# Experiment on Data Augmentation
In the previous notebook, you have done image classifications on the small **Dogs vs Cats** dataset. As we only used a small subset of the dataset containing 2,000 images for training, 1,000 for validation and 1,000 for testing, we observed significate overfitting problem.

Now, in this example, we will address the overfitting problem with **data augmentation**.


## Setting-Up 1: Mount Google Drive to the notebook
You can easily load data from Google Drive by mounting it to the notebook with the following code.

In [None]:
from google.colab import drive
drive.mount('/content/drive')

Mounted at /content/drive


## Setting-Up 2: One click to enable FREE GPU
Don't forget to enable GPU in your Colab notebook before training your model.

In Google Colab, it is very easy to do so.

From task bar, click: Runtime ⇨ Change runtime type

Choose 'GPU' in the Hardware accelerator.

## Dataset
Before you start this notebook, make sure the small dataset `dogs-vs-cats-small/`, which was generated in `dogs_vs_cats.ipynb`, is saved in your Google Drive. We will not repeat the "Downloading data ==> Creating small dataset" process in this notebook.

For efficient deep learning training in Google Colab, it is strongly recommended copying datasets from Google Drive to Colab’s local storage (`/content`) before training.
The benefit of using local directory is:
- Faster data access → Avoids slow I/O from Google Drive API.
- Better GPU performance → Reduces bottlenecks in loading images/batches.
- More stable training → Prevents disconnections from Google Drive.
You may use first copy datasets to the local directory with command `rsync`(recommended) or `cp`(slower):

`!rsync -avh "/content/drive/MyDrive/dataset/" "/content/dataset/"`

Please note: The `/content` directory is temporary and will be deleted when the session resets.

In [None]:
import os
import shutil

# Colab's local storage to store the dataset for faster training
local_dataset_dir = "/content/dogs-vs-cats-small"
if not os.path.exists(local_dataset_dir): # always check if the directory exists
  # Copy the dataset (preserves all subfolders and files)
  print("Copy dataset to Colab's local storage...")
  !rsync -avh "/content/drive/MyDrive/Colab Notebooks/data/dogs-vs-cats-small/" "/content/dogs-vs-cats-small/"#change the first directory to the dataset path in your drive
  print("Copy done.")

train_dir = os.path.join(local_dataset_dir,'train')
val_dir   = os.path.join(local_dataset_dir,'val')
test_dir  = os.path.join(local_dataset_dir,'test')
if not os.path.exists(train_dir):
  print(train_dir +' does not exist.')
if not os.path.exists(val_dir):
  print(val_dir +' does not exist.')
if not os.path.exists(test_dir):
  print(test_dir +' does not exist.')

n_train_per_class = 1000
n_val_per_class = 500
n_test_per_class = 500

## STEP 1: Data preprocessing
Now we need do some pre-processing before feeding the data into the network.
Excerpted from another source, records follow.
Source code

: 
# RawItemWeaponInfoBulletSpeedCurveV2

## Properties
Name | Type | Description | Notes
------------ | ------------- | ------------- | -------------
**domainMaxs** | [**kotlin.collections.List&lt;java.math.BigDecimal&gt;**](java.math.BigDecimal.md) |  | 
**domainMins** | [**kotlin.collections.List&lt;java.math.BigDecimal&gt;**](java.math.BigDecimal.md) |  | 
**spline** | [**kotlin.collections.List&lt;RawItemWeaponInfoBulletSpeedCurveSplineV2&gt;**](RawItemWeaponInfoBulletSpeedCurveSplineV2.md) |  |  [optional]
Roughly, the preprocessing consists of following steps.
1. Read the image files, decode them to RGB grids of pixels
2. Rescale the pixel values (integers between 0 and 255) to the [0,1] interval, to enhance training stability of neural networks.
3. Apply data augmentation.

There are two ways to apply augmentation to training images using the random transforms of `layers`.
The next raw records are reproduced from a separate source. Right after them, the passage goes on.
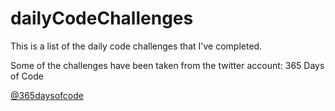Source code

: # dailyCodeChallenges
This is a list of the daily code challenges that I've completed.  

Some of the challenges have been taken from the twitter account:
365 Days of Code

[@365daysofcode](https://twitter.com/365daysofcode)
**Option 1**: Make the preprocessing layers part of your model. It directly add the augmentation layer into the model structure as the first layer.

**Option 2**: Apply the preprocessing layers to your dataset. It is to apply the data augmentation to the entire train set using `Dataset.map`.

You may reference the follow link for both options: https://www.tensorflow.org/tutorials/images/data_augmentation

Note: In either option, no data augmentation is applied for either test or validation samples.

In [None]:
#
# Add your code here
#

## STEP 1: Build the CNN network
Use the same small convnet in `dogs_vs_cats.ipynb`. **Don't add any other regularization** techniques (such as dropout), as you will know any performance changes in this experiment is purely because of data augmentation.


In [None]:
#
# Add your code here
#
model.summary()
from tensorflow.keras.utils import plot_model
plot_model(model, show_shapes=True, dpi=100) # visualize the CNN artitecture

## STEP 2: Compile the model
The typical loss function for a binary classification problem is the binary cross-entropy loss function.

In [None]:
#
# Add your code here
#

## STEP 4: Train the model and draw learning curves
Let's train the model. You may need more epochs in this training, say `epochs=120`.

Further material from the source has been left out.